*** Opening The data ***

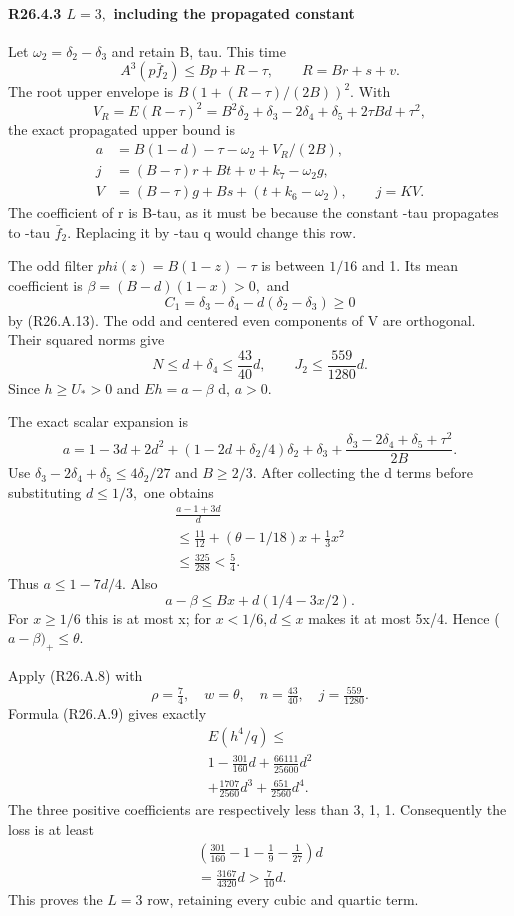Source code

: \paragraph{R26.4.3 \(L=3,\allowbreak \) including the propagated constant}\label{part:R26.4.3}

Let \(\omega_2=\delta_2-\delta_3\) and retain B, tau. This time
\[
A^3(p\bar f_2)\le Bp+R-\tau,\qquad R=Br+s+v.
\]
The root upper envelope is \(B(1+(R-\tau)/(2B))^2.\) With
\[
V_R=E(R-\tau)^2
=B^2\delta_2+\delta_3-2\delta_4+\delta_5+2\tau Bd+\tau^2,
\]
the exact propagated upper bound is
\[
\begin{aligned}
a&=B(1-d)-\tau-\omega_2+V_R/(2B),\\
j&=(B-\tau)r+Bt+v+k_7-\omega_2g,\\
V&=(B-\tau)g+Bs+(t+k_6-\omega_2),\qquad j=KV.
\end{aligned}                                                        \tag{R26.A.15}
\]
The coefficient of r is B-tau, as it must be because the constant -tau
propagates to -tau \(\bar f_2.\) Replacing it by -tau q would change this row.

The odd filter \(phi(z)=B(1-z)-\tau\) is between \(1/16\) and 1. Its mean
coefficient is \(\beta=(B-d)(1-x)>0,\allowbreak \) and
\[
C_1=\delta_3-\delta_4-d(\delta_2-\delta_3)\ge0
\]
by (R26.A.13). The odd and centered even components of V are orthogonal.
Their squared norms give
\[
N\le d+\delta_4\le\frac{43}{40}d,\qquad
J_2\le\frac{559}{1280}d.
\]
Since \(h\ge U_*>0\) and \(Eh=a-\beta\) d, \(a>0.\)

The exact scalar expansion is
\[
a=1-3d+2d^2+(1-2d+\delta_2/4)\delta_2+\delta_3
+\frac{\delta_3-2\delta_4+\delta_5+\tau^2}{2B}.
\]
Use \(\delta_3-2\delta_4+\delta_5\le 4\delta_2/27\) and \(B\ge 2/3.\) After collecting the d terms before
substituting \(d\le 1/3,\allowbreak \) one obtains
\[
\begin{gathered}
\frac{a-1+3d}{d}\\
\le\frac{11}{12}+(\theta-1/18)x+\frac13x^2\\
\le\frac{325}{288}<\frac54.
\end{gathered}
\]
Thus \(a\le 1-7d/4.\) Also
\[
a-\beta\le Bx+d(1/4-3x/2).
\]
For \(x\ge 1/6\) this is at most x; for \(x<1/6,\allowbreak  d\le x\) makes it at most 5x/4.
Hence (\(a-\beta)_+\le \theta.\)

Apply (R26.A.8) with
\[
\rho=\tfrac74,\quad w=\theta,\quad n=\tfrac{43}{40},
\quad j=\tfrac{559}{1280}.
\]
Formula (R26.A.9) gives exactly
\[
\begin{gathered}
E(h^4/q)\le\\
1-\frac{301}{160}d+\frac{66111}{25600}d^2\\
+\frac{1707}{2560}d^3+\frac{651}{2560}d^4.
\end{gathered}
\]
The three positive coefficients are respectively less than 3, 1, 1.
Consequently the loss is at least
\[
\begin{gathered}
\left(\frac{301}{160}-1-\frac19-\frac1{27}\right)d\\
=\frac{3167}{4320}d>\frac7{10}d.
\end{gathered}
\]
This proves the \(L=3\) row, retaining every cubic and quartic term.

*** Closing The data ***

* Exercise objective: Write out all the entries word for word, but skip any images.

* Answer for this exercise:
Source code

: \paragraph{R26.4.3 \(L=3,\allowbreak \) including the propagated constant}\label{part:R26.4.3}

Let \(\omega_2=\delta_2-\delta_3\) and retain B, tau. This time
\[
A^3(p\bar f_2)\le Bp+R-\tau,\qquad R=Br+s+v.
\]
The root upper envelope is \(B(1+(R-\tau)/(2B))^2.\) With
\[
V_R=E(R-\tau)^2
=B^2\delta_2+\delta_3-2\delta_4+\delta_5+2\tau Bd+\tau^2,
\]
the exact propagated upper bound is
\[
\begin{aligned}
a&=B(1-d)-\tau-\omega_2+V_R/(2B),\\
j&=(B-\tau)r+Bt+v+k_7-\omega_2g,\\
V&=(B-\tau)g+Bs+(t+k_6-\omega_2),\qquad j=KV.
\end{aligned}                                                        \tag{R26.A.15}
\]
The coefficient of r is B-tau, as it must be because the constant -tau
propagates to -tau \(\bar f_2.\) Replacing it by -tau q would change this row.

The odd filter \(phi(z)=B(1-z)-\tau\) is between \(1/16\) and 1. Its mean
coefficient is \(\beta=(B-d)(1-x)>0,\allowbreak \) and
\[
C_1=\delta_3-\delta_4-d(\delta_2-\delta_3)\ge0
\]
by (R26.A.13). The odd and centered even components of V are orthogonal.
Their squared norms give
\[
N\le d+\delta_4\le\frac{43}{40}d,\qquad
J_2\le\frac{559}{1280}d.
\]
Since \(h\ge U_*>0\) and \(Eh=a-\beta\) d, \(a>0.\)

The exact scalar expansion is
\[
a=1-3d+2d^2+(1-2d+\delta_2/4)\delta_2+\delta_3
+\frac{\delta_3-2\delta_4+\delta_5+\tau^2}{2B}.
\]
Use \(\delta_3-2\delta_4+\delta_5\le 4\delta_2/27\) and \(B\ge 2/3.\) After collecting the d terms before
substituting \(d\le 1/3,\allowbreak \) one obtains
\[
\begin{gathered}
\frac{a-1+3d}{d}\\
\le\frac{11}{12}+(\theta-1/18)x+\frac13x^2\\
\le\frac{325}{288}<\frac54.
\end{gathered}
\]
Thus \(a\le 1-7d/4.\) Also
\[
a-\beta\le Bx+d(1/4-3x/2).
\]
For \(x\ge 1/6\) this is at most x; for \(x<1/6,\allowbreak  d\le x\) makes it at most 5x/4.
Hence (\(a-\beta)_+\le \theta.\)

Apply (R26.A.8) with
\[
\rho=\tfrac74,\quad w=\theta,\quad n=\tfrac{43}{40},
\quad j=\tfrac{559}{1280}.
\]
Formula (R26.A.9) gives exactly
\[
\begin{gathered}
E(h^4/q)\le\\
1-\frac{301}{160}d+\frac{66111}{25600}d^2\\
+\frac{1707}{2560}d^3+\frac{651}{2560}d^4.
\end{gathered}
\]
The three positive coefficients are respectively less than 3, 1, 1.
Consequently the loss is at least
\[
\begin{gathered}
\left(\frac{301}{160}-1-\frac19-\frac1{27}\right)d\\
=\frac{3167}{4320}d>\frac7{10}d.
\end{gathered}
\]
This proves the \(L=3\) row, retaining every cubic and quartic term.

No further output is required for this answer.